The IMF warned that the rising debt levels in Nigeria and other African countries could lead to a debt crisis, which could have severe consequences for the economy, including:

  1. Reduced creditworthiness: High debt levels can reduce a country's creditworthiness, making it more difficult to access international capital markets.
  2. Increased risk of debt distress: High debt levels can increase the risk of debt distress, which can lead to debt restructuring or even default.
  3. Reduced fiscal space: High debt levels can reduce a country's fiscal space, making it more difficult to respond to economic shocks or implement policies to promote growth and development.
  4. Increased vulnerability to external shocks: High debt levels can make a country more vulnerable to external shocks, such as changes in global interest rates or commodity prices.

The IMF also warned that the rising debt levels in Nigeria and other African countries are driven by a combination of factors, including:

  1. Fiscal deficits: Many African countries have been running large fiscal deficits, which have contributed to the rise in debt levels.
  2. Low revenue mobilization: Many African countries have low revenue mobilization, which makes it difficult to finance public expenditure and reduce debt levels.
  3. High interest rates: High interest rates can increase the cost of borrowing and make it more difficult for countries to service their debt.
  4. External shocks: External shocks, such as changes in global interest rates or commodity prices, can also contribute to the rise in debt levels.
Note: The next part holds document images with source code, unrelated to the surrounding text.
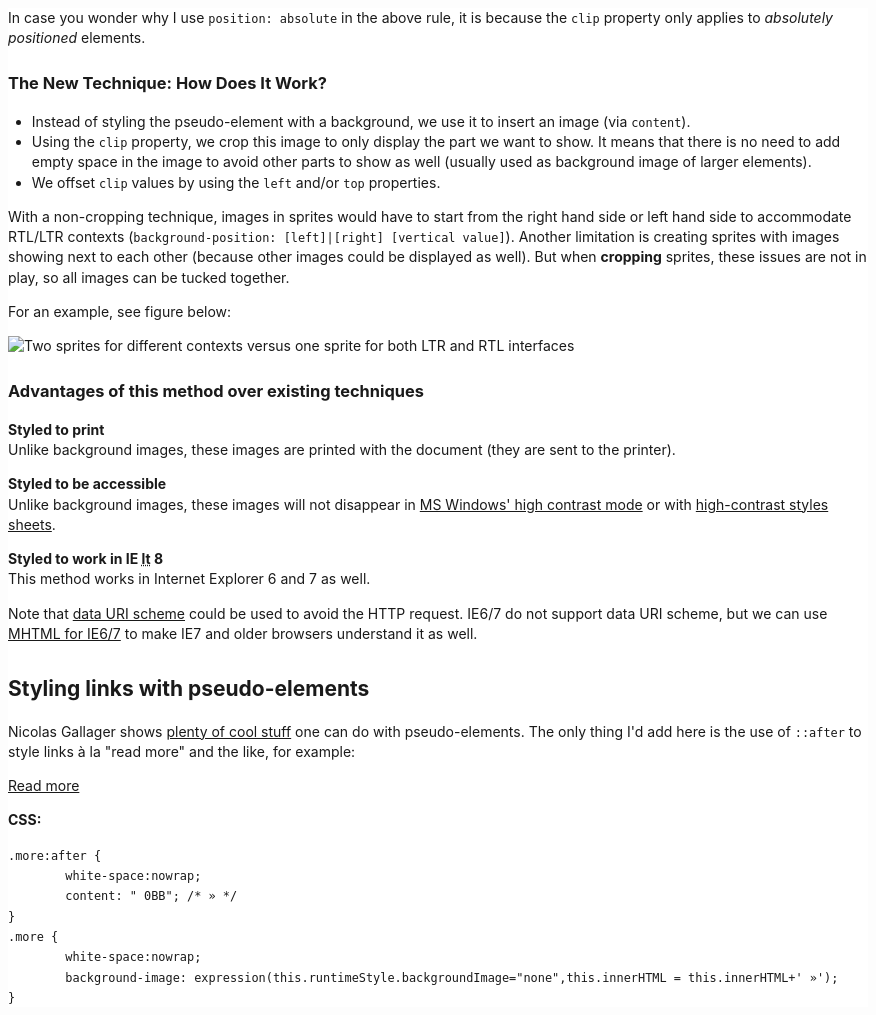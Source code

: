 </dd>
</dl>

In case you wonder why I use `position: absolute` in the above rule, it is because the `clip` property only applies to _absolutely positioned_ elements.</p>

### The New Technique: How Does It Work?

*   Instead of styling the pseudo-element with a background, we use it to insert an image (via `content`).
*   Using the `clip` property, we crop this image to only display the part we want to show. It means that there is no need to add empty space in the image to avoid other parts to show as well (usually used as background image of larger elements).
*   We offset `clip` values by using the `left` and/or `top` properties.

With a non-cropping technique, images in sprites would have to start from the right hand side or left hand side to accommodate RTL/LTR contexts (`background-position: [left]|[right] [vertical value]`). Another limitation is creating sprites with images showing next to each other (because other images could be displayed as well). But when **cropping** sprites, these issues are not in play, so all images can be tucked together.

For an example, see figure below:

![Two sprites for different contexts versus one sprite for both LTR and RTL interfaces](https://archive.smashing.media/assets/344dbf88-fdf9-42bb-adb4-46f01eedd629/9c14b42e-094d-4d0d-9026-49eb34316d68/figure-2.png)

### Advantages of this method over existing techniques

**Styled to print**  
Unlike background images, these images are printed with the document (they are sent to the printer).

**Styled to be accessible**  
Unlike background images, these images will not disappear in [MS Windows' high contrast mode](https://www.artzstudio.com/2010/04/img-sprites-high-contrast/) or with [high-contrast styles sheets](https://www.paciellogroup.com/blog/2010/01/high-contrast-proof-css-sprites/).

**Styled to work in IE <abbr title="Less Than">lt</abbr> 8**  
This method works in Internet Explorer 6 and 7 as well.

Note that [data URI scheme](https://en.wikipedia.org/wiki/Data_URI_scheme) could be used to avoid the HTTP request. IE6/7 do not support data URI scheme, but we can use [MHTML for IE6/7](https://www.phpied.com/mhtml-when-you-need-data-uris-in-ie7-and-under/ "MHTML – when you need data: URIs in IE7 and under") to make IE7 and older browsers understand it as well.</p>

## Styling links with pseudo-elements

Nicolas Gallager shows [plenty of cool stuff](https://nicolasgallagher.com/css-background-image-hacks/) one can do with pseudo-elements. The only thing I'd add here is the use of `::after` to style links à la "read more" and the like, for example:

[Read more](#)

**CSS:**

<pre><code class="language-css">.more:after {
        white-space:nowrap;
        content: " 0BB"; /* » */
}
.more {
        white-space:nowrap;
        background-image: expression(this.runtimeStyle.backgroundImage="none",this.innerHTML = this.innerHTML+' &raquo;');
}</code></pre>
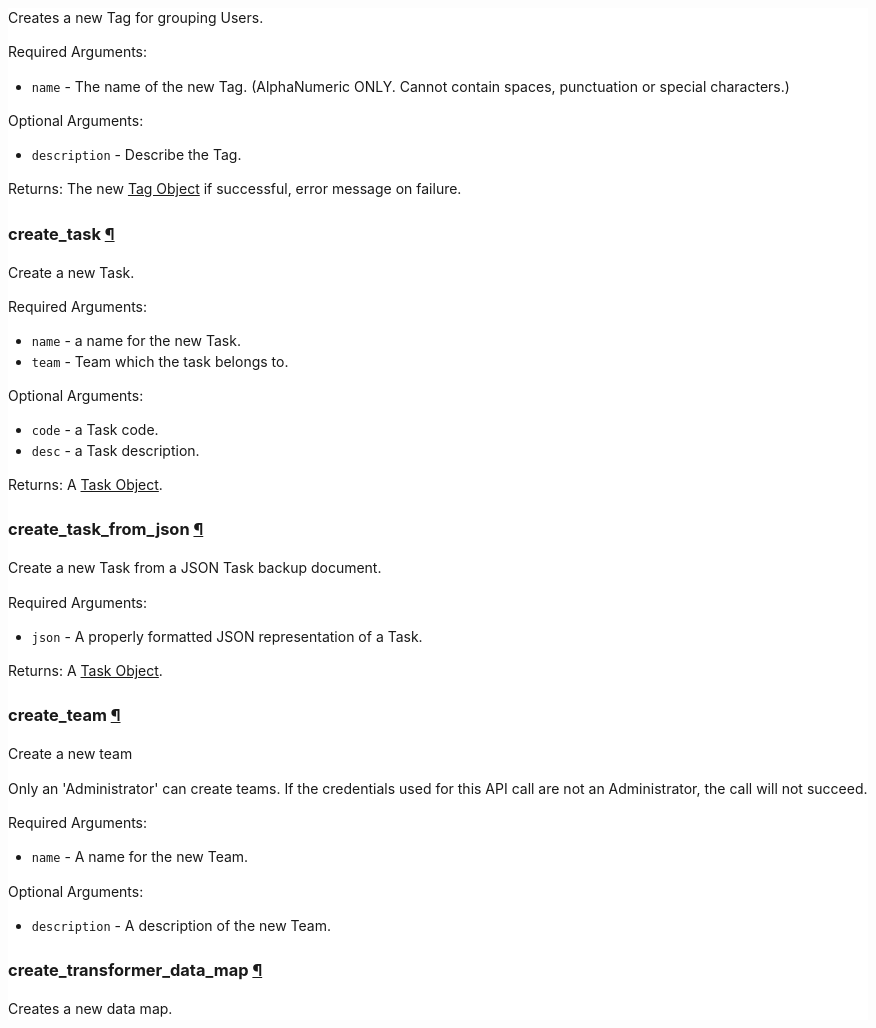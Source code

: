 Creates a new Tag for grouping Users.

Required Arguments:

* `name` - The name of the new Tag.  (AlphaNumeric ONLY. Cannot contain spaces, punctuation or special characters.)

Optional Arguments:

* `description` - Describe the Tag.

Returns: The new [Tag Object](api-response-objects#tag) if successful, error message on failure.
    

<h3 id="create_task" title="Permalink">create_task&nbsp;<a href="#create_task" style="display: margin-left: 1em;">&para;</a></h3>

Create a new Task.

Required Arguments:

* `name` - a name for the new Task.
* `team` - Team which the task belongs to.

Optional Arguments:

* `code` - a Task code.
* `desc` - a Task description.

Returns: A [Task Object](api-response-objects#task).


<h3 id="create_task_from_json" title="Permalink">create_task_from_json&nbsp;<a href="#create_task_from_json" style="display: margin-left: 1em;">&para;</a></h3>

Create a new Task from a JSON Task backup document.

Required Arguments:

* `json` - A properly formatted JSON representation of a Task.

Returns: A [Task Object](api-response-objects#task).


<h3 id="create_team" title="Permalink">create_team&nbsp;<a href="#create_team" style="display: margin-left: 1em;">&para;</a></h3>

Create a new team

Only an 'Administrator' can create teams.  If the credentials used for this API call
are not an Administrator, the call will not succeed.

Required Arguments:

* `name` - A name for the new Team.

Optional Arguments:

* `description` - A description of the new Team.


<h3 id="create_transformer_data_map" title="Permalink">create_transformer_data_map&nbsp;<a href="#create_transformer_data_map" style="display: margin-left: 1em;">&para;</a></h3>

Creates a new data map.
To address the rising debt levels, the IMF recommended that Nigeria and other African countries implement a range of policies, including:

  1. Fiscal discipline: Implementing fiscal discipline, including reducing fiscal deficits and increasing revenue mobilization, can help reduce debt levels.
  2. Debt restructuring: Restructuring debt to reduce the cost of borrowing and extend the maturity of debt can help reduce debt levels.
  3. Increasing revenue mobilization: Increasing revenue mobilization through tax reforms and other measures can help reduce debt levels.
  4. Improving public financial management: Improving public financial management, including strengthening budgeting and accounting practices, can help reduce debt levels.

Overall, the IMF's warning highlights the need for Nigeria and other African countries to take a proactive approach to managing their debt levels and implementing policies to promote sustainable economic growth and development.